Juventudes
El transcurrir del tiempo,
el devenir de las cosas, de la vida misma a través de las generaciones
pareciera haber establecido relaciones, vínculos, maridajes entre conceptos,
ideas casi indisolubles y que realmente genera la sensación de haberse convertido
en verdades absolutas, incontrovertibles y altamente vinculantes. Allí se
encuentran categorías como vida, tradición, libertad, propiedad, juventud,
revolución, sociedad, y otras tantas que, tan sólo de forma individual han sido
materia de estudios profundos y prolongados a nivel filosófico, político,
psicológico, sociológico, económico y antropológico. Sin embargo, cada momento
histórico posee ciertas similitudes con otros pero a la vez profundas
diferencias marcadas por temas tecnológicos, sociales, de movilidad y de
valores que pueden generar resultados distintos a pesar de en principio
representar situaciones similares en esencia.
“La imaginación al poder” es
una consigna que marcó la vida de muchos, en su momento jóvenes, y que
determinó una de estas relaciones: juventud-transformación/cambio (quizá hasta
revolución). Pero hasta las formas de hacer la revolución se transforman, y
desde los claveles, la no violencia, el hambre, el silencio, los murales y la
explosión de la vida hecha arte, se ha sabido manifestar desde la segunda mitad
del siglo XX, bajo la premisa del respeto por la vida propia y ajena y su
fundamental preservación. Claro, esto se da a la par de otras formas de lucha,
armada, y que conciben la transformación social en otra lógica.

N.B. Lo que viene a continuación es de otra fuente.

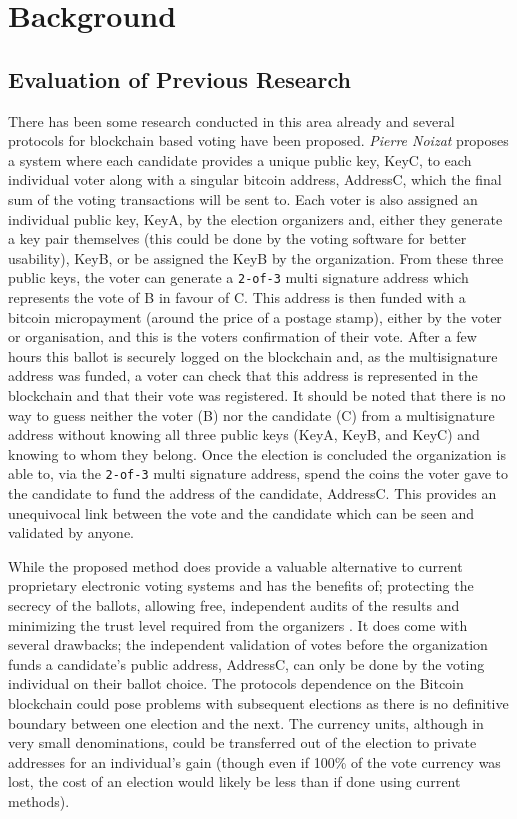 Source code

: \documentclass{article}
\begin{document}
    \section{Background}
    \subsection{Evaluation of Previous Research}

There has been some research conducted in this area already and several protocols for blockchain based voting have been proposed. \textit{Pierre Noizat} proposes a system \citep{3_noizat_2016} where each candidate provides a unique public key, KeyC, to each individual voter along with a singular bitcoin address, AddressC, which the final sum of the voting transactions will be sent to. Each voter is also assigned an individual public key, KeyA, by the election organizers and, either they generate a key pair themselves (this could be done by the voting software for better usability), KeyB, or be assigned the KeyB by the organization. From these three public keys, the voter can generate a \verb|2-of-3| multi signature address which represents the vote of B in favour of C. This address is then funded with a bitcoin micropayment (around the price of a postage stamp), either by the voter or organisation, and this is the voters confirmation of their vote. After a few hours this ballot is securely logged on the blockchain and, as the multisignature address was funded, a voter can check that this address is represented in the blockchain and that their vote was registered. It should be noted that there is no way to guess neither the voter (B) nor the candidate (C) from a multisignature address without knowing all three public keys (KeyA, KeyB, and KeyC) and knowing to whom they belong. Once the election is concluded the organization is able to, via the \verb|2-of-3| multi signature address, spend the coins the voter gave to the candidate to fund the address of the candidate, AddressC. This provides an unequivocal link between the vote and the candidate which can be seen and validated by anyone.

While the proposed method does provide a valuable alternative to current proprietary electronic voting systems and has the benefits of; protecting the secrecy of the ballots, allowing free, independent audits of the results and minimizing the trust level required from the organizers \citep{3_noizat_2016}. It does come with several drawbacks; the independent validation of votes before the organization funds a candidate's public address, AddressC, can only be done by the voting individual on their ballot choice. The protocols dependence on the Bitcoin blockchain could pose problems with subsequent elections as there is no definitive boundary between one election and the next. The currency units, although in very small denominations, could be transferred out of the election to private addresses for an individual's gain (though even if 100\% of the vote currency was lost, the cost of an election would likely be less than if done using current methods).
\end{document}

Pero es útil preguntarnos si
hoy día prevalece la relación de juventud con rebeldía y con la imperiosa
necesidad de una transformación que demuestre que el mundo está vivo y es
dinámico. ¿Se es rebelde sólo por ser joven?

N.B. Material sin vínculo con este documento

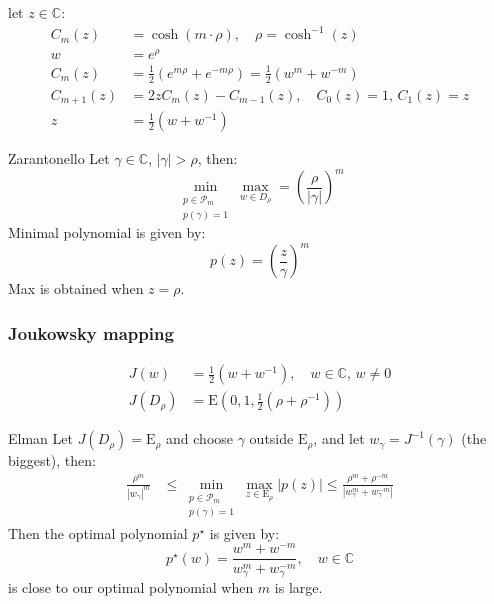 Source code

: let $z \in \mathbb{C}$:
\begin{align*}
    C_m(z)     & = \cosh(m \cdot \rho), \quad \rho = \cosh^{-1}(z)                 \\
    w          & = e^{\rho}                                                        \\
    C_m(z)     & = \frac{1}{2}(e^{m\rho} + e^{-m\rho}) = \frac{1}{2}(w^m + w^{-m}) \\
    C_{m+1}(z) & = 2zC_m(z) - C_{m-1}(z), \quad C_0(z) = 1, \, C_1(z) = z          \\
    z          & = \frac{1}{2}(w + w^{-1})
\end{align*}

\begin{lemma}{Zarantonello}{}
    Let $\gamma \in \mathbb{C}$, $|\gamma| > \rho$, then:
    \[
        \min_{\substack{p \in \mathcal{P}_m \\ p(\gamma) = 1}} \max_{w \in D_\rho} = \left(\frac{\rho}{|\gamma|}\right)^m
    \]
    Minimal polynomial is given by:
    \[
        p(z) = \left(\frac{z}{\gamma}\right)^m
    \]
    Max is obtained when $z = \rho$.
\end{lemma}

\subsubsection{Joukowsky mapping}
\begin{align*}
    J(w)      & = \frac{1}{2}(w + w^{-1}), \quad w \in \mathbb{C}, \, w \neq 0 \\
    J(D_\rho) & = \mathrm{E}(0,1, \frac12(\rho + \rho^{-1}))
\end{align*}
\begin{theorem}{Elman}{}
    Let $J(D_\rho) = \mathrm{E}_\rho$ and choose $\gamma$ outside $\mathrm{E}_\rho$, and let  $ w_\gamma = J^{-1}(\gamma)$ (the biggest), then:
    \begin{align*}
        \frac{\rho^m}{|w_\gamma|^m} & \leq \min_{\substack{p \in \mathcal{P}_m \\ p(\gamma) = 1}} \max_{z \in \mathrm{E}_\rho} |p(z)| \leq \frac{\rho^m + \rho^{-m}}{|w_\gamma^m + w_\gamma^{-m}|}
    \end{align*}
    Then the optimal polynomial $p^\star$ is given by:
    \[
        p^\star(w) = \frac{w^m + w^{-m}}{w_\gamma^m + w_\gamma^{-m}}, \quad w \in \mathbb{C}
    \]
    is close to our optimal polynomial when $m$ is large.
\end{theorem}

La juventud, creo, es una promesa
de vida. Hasta ahí. ¿Por qué? Porque la vida simplemente puede tener un hilo de
continuidad, de tradición y de preservación. La pulsión que da origen a la
rebeldía la encuentro más asociada a las carencias. El hambre, el frío, la
tristeza, la desesperanza son fuerzas más poderosas para estimular la rebeldía
que todo el caudal juvenil que pueda poseer un colegio. Pero la educación, la
familia, la sociedad, también juegan un papel determinante de acción o de
pasividad frente a la ausencia de esperanzas.
¿Para qué ser una promesa de
vida en medio del hambre y la falta de techo y dignidad? Muchos lo soportan,
apoyados en la religión –bajo la idea del más allá y la recompensa que traerá-;
otros se acomodan a las condiciones y buscan acomodarse de alguna forma, y
terminan con vidas frustradas pero que sienten llevaderas. Unos y otros, en ese
sentido avalan desde su propia vida, y a veces de forma consciente el estado de
carencia bajo el que viven. ¿Y el Estado? Buena pregunta.

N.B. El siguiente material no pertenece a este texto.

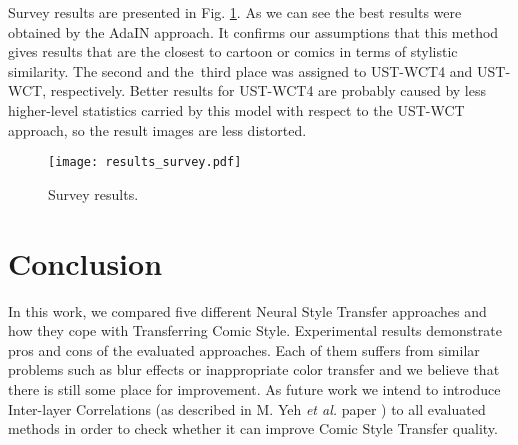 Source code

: \documentclass{llncs}
\begin{document}
Survey results are presented in Fig. \ref{survey:results}. As we can see the best results were obtained by the AdaIN approach. It confirms our assumptions that this method gives results that are the closest to cartoon or comics in terms of stylistic similarity. The second and the third place was assigned to UST-WCT4 and UST-WCT, respectively. Better results for UST-WCT4 are probably caused by less higher-level statistics carried by this model with respect to the UST-WCT approach, so the result images are less distorted.

\begin{figure}[H]
  \centering
  \texttt{[image: results\_survey.pdf]}
  \caption{Survey results.\label{survey:results}}
\end{figure}

%
\section{Conclusion}
%

In this work, we compared five different Neural Style Transfer approaches and how they cope with Transferring Comic Style. Experimental results demonstrate pros and cons of the evaluated approaches. Each of them suffers from similar problems such as blur effects or inappropriate color transfer and we believe that there is still some place for improvement. As future work we intend to introduce Inter-layer Correlations (as described in M. Yeh \textit{et al.} paper \cite{inter:layer}) to all evaluated methods in order to check whether it can improve Comic Style Transfer quality. %
\end{document}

Hay otros, sin embargo, que
se hastían. Esos revientan y buscan reivindicar sus derechos, suplir sus
necesidades con demandas reales y concretas, y saben que deben apelar al
Estado.
Este es el escenario al que
asistimos ahora: jóvenes que defienden lo que hay, por convicción o por necesidad,
apoyados en unos valores específicos de tradición y continuidad, siendo
enfrentados a otros jóvenes, con flama revolucionaria aparente, pero que
realmente sólo reivindican la dignidad necesaria para poder vivir, que se
supone bajo la categoría de los derechos. ¿Qué tenemos? Promesas de vida que
paulatinamente están desencadenando en el desangre y la muerte propia y ajena.
Sale a flote de nuevo la pregunta: ¿Y el Estado?